[Directions for this task] The records below are to be set down again exactly, with the pictures left out.

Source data
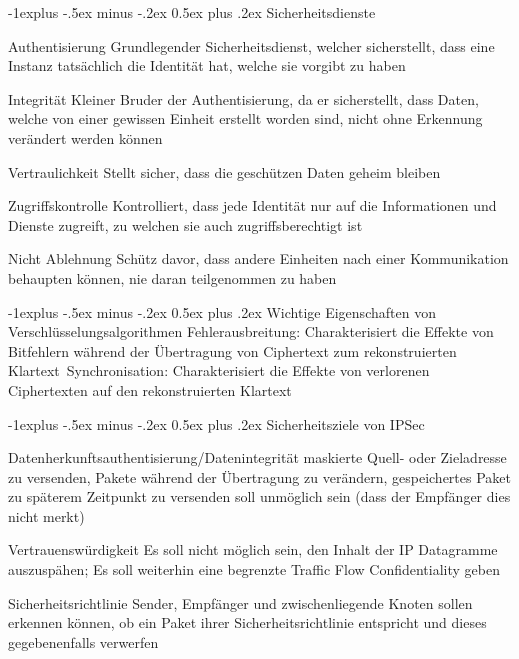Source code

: \documentclass[a4paper]{article}
\makeatletter
\renewcommand{\subsection}{\@startsection{subsection}{2}{0mm}%
                                {-1explus -.5ex minus -.2ex}%
                                {0.5ex plus .2ex}%
                                {\normalfont\normalsize\bfseries}}
\makeatother
\begin{document}
\begin{multicols}{3}
    \subsection{Sicherheitsdienste}
    \begin{description*}
        \item[Authentisierung] Grundlegender Sicherheitsdienst, welcher sicherstellt, dass eine Instanz tatsächlich die Identität hat, welche sie vorgibt zu haben
        \item[Integrität] Kleiner Bruder der Authentisierung, da er sicherstellt, dass Daten, welche von einer gewissen Einheit erstellt worden sind, nicht ohne Erkennung verändert werden können
        \item[Vertraulichkeit] Stellt sicher, dass die geschützen Daten geheim bleiben
        \item[Zugriffskontrolle] Kontrolliert, dass jede Identität nur auf die Informationen und Dienste zugreift, zu welchen sie auch zugriffsberechtigt ist
        \item[Nicht Ablehnung] Schütz davor, dass andere Einheiten nach einer Kommunikation behaupten können, nie daran teilgenommen zu haben
    \end{description*}
    
    \subsection{Wichtige Eigenschaften von Verschlüsselungsalgorithmen}
    Fehlerausbreitung: Charakterisiert die Effekte von Bitfehlern während der Übertragung von Ciphertext zum rekonstruierten Klartext\
    Synchronisation: Charakterisiert die Effekte von verlorenen Ciphertexten auf den rekonstruierten Klartext
    
    \subsection{Sicherheitsziele von IPSec}
    \begin{description*}
        \item[Datenherkunftsauthentisierung/Datenintegrität] maskierte Quell- oder Zieladresse zu versenden, Pakete während der Übertragung zu verändern, gespeichertes Paket zu späterem Zeitpunkt zu versenden soll unmöglich sein (dass der Empfänger dies nicht merkt)
        \item[Vertrauenswürdigkeit] Es soll nicht möglich sein, den Inhalt der IP Datagramme auszuspähen; Es soll weiterhin eine begrenzte Traffic Flow Confidentiality geben
        \item[Sicherheitsrichtlinie] Sender, Empfänger und zwischenliegende Knoten sollen erkennen können, ob ein Paket ihrer Sicherheitsrichtlinie entspricht und dieses gegebenenfalls verwerfen
    \end{description*}
    

\end{multicols}
\end{document}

[Reply]
Source code

: \documentclass[a4paper]{article}
\makeatletter
\renewcommand{\subsection}{\@startsection{subsection}{2}{0mm}%
                                {-1explus -.5ex minus -.2ex}%
                                {0.5ex plus .2ex}%
                                {\normalfont\normalsize\bfseries}}
\makeatother
\begin{document}
\begin{multicols}{3}
    \subsection{Sicherheitsdienste}
    \begin{description*}
        \item[Authentisierung] Grundlegender Sicherheitsdienst, welcher sicherstellt, dass eine Instanz tatsächlich die Identität hat, welche sie vorgibt zu haben
        \item[Integrität] Kleiner Bruder der Authentisierung, da er sicherstellt, dass Daten, welche von einer gewissen Einheit erstellt worden sind, nicht ohne Erkennung verändert werden können
        \item[Vertraulichkeit] Stellt sicher, dass die geschützen Daten geheim bleiben
        \item[Zugriffskontrolle] Kontrolliert, dass jede Identität nur auf die Informationen und Dienste zugreift, zu welchen sie auch zugriffsberechtigt ist
        \item[Nicht Ablehnung] Schütz davor, dass andere Einheiten nach einer Kommunikation behaupten können, nie daran teilgenommen zu haben
    \end{description*}
    
    \subsection{Wichtige Eigenschaften von Verschlüsselungsalgorithmen}
    Fehlerausbreitung: Charakterisiert die Effekte von Bitfehlern während der Übertragung von Ciphertext zum rekonstruierten Klartext\
    Synchronisation: Charakterisiert die Effekte von verlorenen Ciphertexten auf den rekonstruierten Klartext
    
    \subsection{Sicherheitsziele von IPSec}
    \begin{description*}
        \item[Datenherkunftsauthentisierung/Datenintegrität] maskierte Quell- oder Zieladresse zu versenden, Pakete während der Übertragung zu verändern, gespeichertes Paket zu späterem Zeitpunkt zu versenden soll unmöglich sein (dass der Empfänger dies nicht merkt)
        \item[Vertrauenswürdigkeit] Es soll nicht möglich sein, den Inhalt der IP Datagramme auszuspähen; Es soll weiterhin eine begrenzte Traffic Flow Confidentiality geben
        \item[Sicherheitsrichtlinie] Sender, Empfänger und zwischenliegende Knoten sollen erkennen können, ob ein Paket ihrer Sicherheitsrichtlinie entspricht und dieses gegebenenfalls verwerfen
    \end{description*}
    

\end{multicols}
\end{document}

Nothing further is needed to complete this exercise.